England’s assistant coach knows all about winning the competition, having led Sri Lanka to the title in Bangladesh two years ago.
And it his former side who await in Delhi tomorrow, in a game in which England need to triumph to have any chance of a knockout berth.
Farbrace accepted England have yet to put a complete performance together – with the batsmen bailing out the bowlers against South Africa and vice versa in an unconvincing victory over Afghanistan on Wednesday.
But he knows from experience that how a team starts is less important than how they finish.
“We know there are areas to improve on, we’re not going to hide,” he said after a 15-run win that sounds more cosy than it was.
“We’re not shirking away from any performance. We’ve been honest, we didn’t get it right with the ball in the first two games and we didn’t bat well in the first 10 overs of the Afghanistan game.
“We were very disappointed with the way that we batted. There’s no fudging that.
“So we’ve only played half a game again, but we have won which is the most important thing.
“We’ve put ourselves in the position where if we play well against Sri Lanka and we’re able to win the game, we give ourselves a good chance of going through to the next stage. Then you’ve got to play well in the knockout stages to win the competition.”

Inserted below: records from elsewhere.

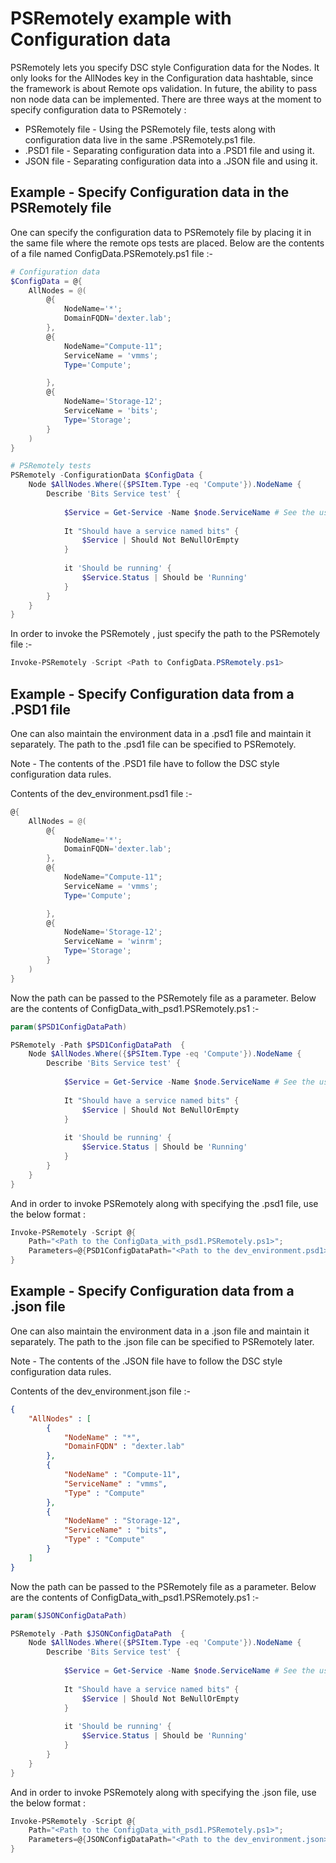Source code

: # PSRemotely example with Configuration data

PSRemotely lets you specify DSC style Configuration data for the Nodes.
It only looks for the AllNodes key in the Configuration data hashtable, since the framework is about Remote ops validation.
In future, the ability to pass non node data can be implemented.
There are three ways at the moment to specify configuration data to PSRemotely :

- PSRemotely file - Using the PSRemotely file, tests along with configuration data live in the same .PSRemotely.ps1 file.
- .PSD1 file - Separating configuration data into a .PSD1 file and using it.
- JSON file - Separating configuration data into a .JSON file and using it.

## Example - Specify Configuration data in the PSRemotely file

One can specify the configuration data to PSRemotely file by placing it in the same file where the remote ops tests are placed.
Below are the contents of a file named ConfigData.PSRemotely.ps1 file :-

```powershell
# Configuration data
$ConfigData = @{
	AllNodes = @(
		@{
			NodeName='*';
			DomainFQDN='dexter.lab';
		},
		@{
			NodeName="Compute-11";
			ServiceName = 'vmms';
			Type='Compute';

		},
		@{
			NodeName='Storage-12';
			ServiceName = 'bits';
			Type='Storage';
		}
	)
}

# PSRemotely tests
PSRemotely -ConfigurationData $ConfigData {
	Node $AllNodes.Where({$PSItem.Type -eq 'Compute'}).NodeName {
		Describe 'Bits Service test' {
			
			$Service = Get-Service -Name $node.ServiceName # See the use of $node variable here
			
			It "Should have a service named bits" {
				$Service | Should Not BeNullOrEmpty
			}
			
			it 'Should be running' {
				$Service.Status | Should be 'Running'
			}
		}		
	}
}
```

In order to invoke the PSRemotely , just specify the path to the PSRemotely file :-

```powershell
Invoke-PSRemotely -Script <Path to ConfigData.PSRemotely.ps1>
```

## Example - Specify Configuration data from a .PSD1 file

One can also maintain the environment data in a .psd1 file and maintain it separately.
The path to the .psd1 file can be specified to PSRemotely.

Note - The contents of the .PSD1 file have to follow the DSC style configuration data rules. 

Contents of the dev_environment.psd1 file :-

```powershell
@{
	AllNodes = @(
		@{
			NodeName='*';
			DomainFQDN='dexter.lab';
		},
		@{
			NodeName="Compute-11";
			ServiceName = 'vmms';
			Type='Compute';

		},
		@{
			NodeName='Storage-12';
			ServiceName = 'winrm';
			Type='Storage';
		}
	)
}
```
Now the path can be passed to the PSRemotely file as a parameter. Below are the contents of ConfigData_with_psd1.PSRemotely.ps1 :-

```powershell
param($PSD1ConfigDataPath)

PSRemotely -Path $PSD1ConfigDataPath  {
	Node $AllNodes.Where({$PSItem.Type -eq 'Compute'}).NodeName {
		Describe 'Bits Service test' {
			
			$Service = Get-Service -Name $node.ServiceName # See the use of $node variable here
			
			It "Should have a service named bits" {
				$Service | Should Not BeNullOrEmpty
			}
			
			it 'Should be running' {
				$Service.Status | Should be 'Running'
			}
		}		
	}
}
``` 

And in order to invoke PSRemotely along with specifying the .psd1 file, use the below format :

```powershell
Invoke-PSRemotely -Script @{
    Path="<Path to the ConfigData_with_psd1.PSRemotely.ps1>";
    Parameters=@{PSD1ConfigDataPath="<Path to the dev_environment.psd1>"}
}
```


## Example - Specify Configuration data from a .json file

One can also maintain the environment data in a .json file and maintain it separately.
The path to the .json file can be specified to PSRemotely later.

Note - The contents of the .JSON file have to follow the DSC style configuration data rules.

Contents of the dev_environment.json file :-

```json
{
    "AllNodes" : [
        {
            "NodeName" : "*",
            "DomainFQDN" : "dexter.lab"
        },
        {
            "NodeName" : "Compute-11",
            "ServiceName" : "vmms",
            "Type" : "Compute"
        },
        {
            "NodeName" : "Storage-12",
            "ServiceName" : "bits",
            "Type" : "Compute"
        }
    ]
}
```

Now the path can be passed to the PSRemotely file as a parameter. Below are the contents of ConfigData_with_psd1.PSRemotely.ps1 :-

```powershell
param($JSONConfigDataPath)

PSRemotely -Path $JSONConfigDataPath  {
	Node $AllNodes.Where({$PSItem.Type -eq 'Compute'}).NodeName {
		Describe 'Bits Service test' {
			
			$Service = Get-Service -Name $node.ServiceName # See the use of $node variable here
			
			It "Should have a service named bits" {
				$Service | Should Not BeNullOrEmpty
			}
			
			it 'Should be running' {
				$Service.Status | Should be 'Running'
			}
		}		
	}
}
``` 

And in order to invoke PSRemotely along with specifying the .json file, use the below format :

```powershell
Invoke-PSRemotely -Script @{
    Path="<Path to the ConfigData_with_psd1.PSRemotely.ps1>";
    Parameters=@{JSONConfigDataPath="<Path to the dev_environment.json>"}
}
```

Talk of lifting the trophy may seem fanciful at first blush, particularly for a side who seemed destined for an early flight home when Afghanistan had them caught in the headlights at 57-6.
But success is a theme Farbrace returns to frequently.
He knows the 15-man squad is a callow one, with limited experience in India and a handful of key men playing in their first global event, and though he gives leeway for that it never comes at the expense of the end result.
“I’ve said many times that this team is an inexperienced team that needs to learn and develop, but we’ve got to win,” he said.
“That, for me, is the key thing. We’re trying to learn, we’re trying to develop, whilst winning at the same time. There will be chats about how we can take that forward, without saying we’re going to throw away everything that we’ve done over the last 10 months in terms of moving our white-ball cricket forward.”
Farbrace also lined up in support of captain Eoin Morgan, whose search for form reached a low ebb against Afghanistan when he left his first ball and saw it clatter his stumps.
“In practice – and you’d expect me to say this – he’s striking the ball very well,” he said.
“Eoin is very honest. He’s not someone who’ll be kidding us and making excuses. He misjudged the ball.
“But he’s the sort of bloke who is our experienced man and maybe he feels that in this side he carries a fair bit of weight on his shoulders.
“Maybe he feels he has to do more than he needs to.
“But between now and Saturday there’ll be a decent discussion with him, making sure he’s clear in his own mind how he’s going to play and making sure his plans are exactly right.”